Goal of the exercise: What is needed here is an exact copy of all the records below.

Provided data:
☆ ☆ ☆
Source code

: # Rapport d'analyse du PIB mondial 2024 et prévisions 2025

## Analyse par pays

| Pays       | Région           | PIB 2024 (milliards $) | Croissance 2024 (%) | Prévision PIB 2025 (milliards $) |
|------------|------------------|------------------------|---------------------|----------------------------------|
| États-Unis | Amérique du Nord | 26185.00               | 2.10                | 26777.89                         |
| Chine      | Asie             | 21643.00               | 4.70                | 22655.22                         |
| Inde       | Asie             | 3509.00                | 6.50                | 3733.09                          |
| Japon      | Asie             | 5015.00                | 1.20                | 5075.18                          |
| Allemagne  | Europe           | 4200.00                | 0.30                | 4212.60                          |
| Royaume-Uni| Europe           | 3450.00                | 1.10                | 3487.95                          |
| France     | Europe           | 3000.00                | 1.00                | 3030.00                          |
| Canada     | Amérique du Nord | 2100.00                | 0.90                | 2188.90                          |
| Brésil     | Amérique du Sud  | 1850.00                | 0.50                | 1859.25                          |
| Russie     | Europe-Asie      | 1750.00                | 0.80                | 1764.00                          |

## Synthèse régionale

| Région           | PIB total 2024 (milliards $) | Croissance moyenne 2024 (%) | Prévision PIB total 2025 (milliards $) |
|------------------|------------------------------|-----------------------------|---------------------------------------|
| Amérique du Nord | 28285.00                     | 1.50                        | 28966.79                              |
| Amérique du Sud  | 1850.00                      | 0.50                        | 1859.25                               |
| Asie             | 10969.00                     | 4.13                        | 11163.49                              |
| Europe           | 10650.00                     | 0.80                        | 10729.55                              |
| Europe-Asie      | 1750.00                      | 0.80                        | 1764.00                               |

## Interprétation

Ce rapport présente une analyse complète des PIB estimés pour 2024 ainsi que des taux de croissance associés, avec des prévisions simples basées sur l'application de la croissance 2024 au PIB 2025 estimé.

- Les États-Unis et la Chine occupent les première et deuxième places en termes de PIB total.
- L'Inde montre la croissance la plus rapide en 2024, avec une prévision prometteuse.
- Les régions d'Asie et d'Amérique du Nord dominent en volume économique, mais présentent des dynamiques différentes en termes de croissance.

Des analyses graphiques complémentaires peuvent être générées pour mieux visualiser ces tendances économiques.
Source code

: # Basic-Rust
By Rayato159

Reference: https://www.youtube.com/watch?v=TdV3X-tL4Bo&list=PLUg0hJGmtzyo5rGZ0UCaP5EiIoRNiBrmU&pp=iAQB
☆ ☆ ☆
Expected answer:
Source code

: # Rapport d'analyse du PIB mondial 2024 et prévisions 2025

## Analyse par pays

| Pays       | Région           | PIB 2024 (milliards $) | Croissance 2024 (%) | Prévision PIB 2025 (milliards $) |
|------------|------------------|------------------------|---------------------|----------------------------------|
| États-Unis | Amérique du Nord | 26185.00               | 2.10                | 26777.89                         |
| Chine      | Asie             | 21643.00               | 4.70                | 22655.22                         |
| Inde       | Asie             | 3509.00                | 6.50                | 3733.09                          |
| Japon      | Asie             | 5015.00                | 1.20                | 5075.18                          |
| Allemagne  | Europe           | 4200.00                | 0.30                | 4212.60                          |
| Royaume-Uni| Europe           | 3450.00                | 1.10                | 3487.95                          |
| France     | Europe           | 3000.00                | 1.00                | 3030.00                          |
| Canada     | Amérique du Nord | 2100.00                | 0.90                | 2188.90                          |
| Brésil     | Amérique du Sud  | 1850.00                | 0.50                | 1859.25                          |
| Russie     | Europe-Asie      | 1750.00                | 0.80                | 1764.00                          |

## Synthèse régionale

| Région           | PIB total 2024 (milliards $) | Croissance moyenne 2024 (%) | Prévision PIB total 2025 (milliards $) |
|------------------|------------------------------|-----------------------------|---------------------------------------|
| Amérique du Nord | 28285.00                     | 1.50                        | 28966.79                              |
| Amérique du Sud  | 1850.00                      | 0.50                        | 1859.25                               |
| Asie             | 10969.00                     | 4.13                        | 11163.49                              |
| Europe           | 10650.00                     | 0.80                        | 10729.55                              |
| Europe-Asie      | 1750.00                      | 0.80                        | 1764.00                               |

## Interprétation

Ce rapport présente une analyse complète des PIB estimés pour 2024 ainsi que des taux de croissance associés, avec des prévisions simples basées sur l'application de la croissance 2024 au PIB 2025 estimé.

- Les États-Unis et la Chine occupent les première et deuxième places en termes de PIB total.
- L'Inde montre la croissance la plus rapide en 2024, avec une prévision prometteuse.
- Les régions d'Asie et d'Amérique du Nord dominent en volume économique, mais présentent des dynamiques différentes en termes de croissance.

Des analyses graphiques complémentaires peuvent être générées pour mieux visualiser ces tendances économiques.
Source code

: # Basic-Rust
By Rayato159

Reference: https://www.youtube.com/watch?v=TdV3X-tL4Bo&list=PLUg0hJGmtzyo5rGZ0UCaP5EiIoRNiBrmU&pp=iAQB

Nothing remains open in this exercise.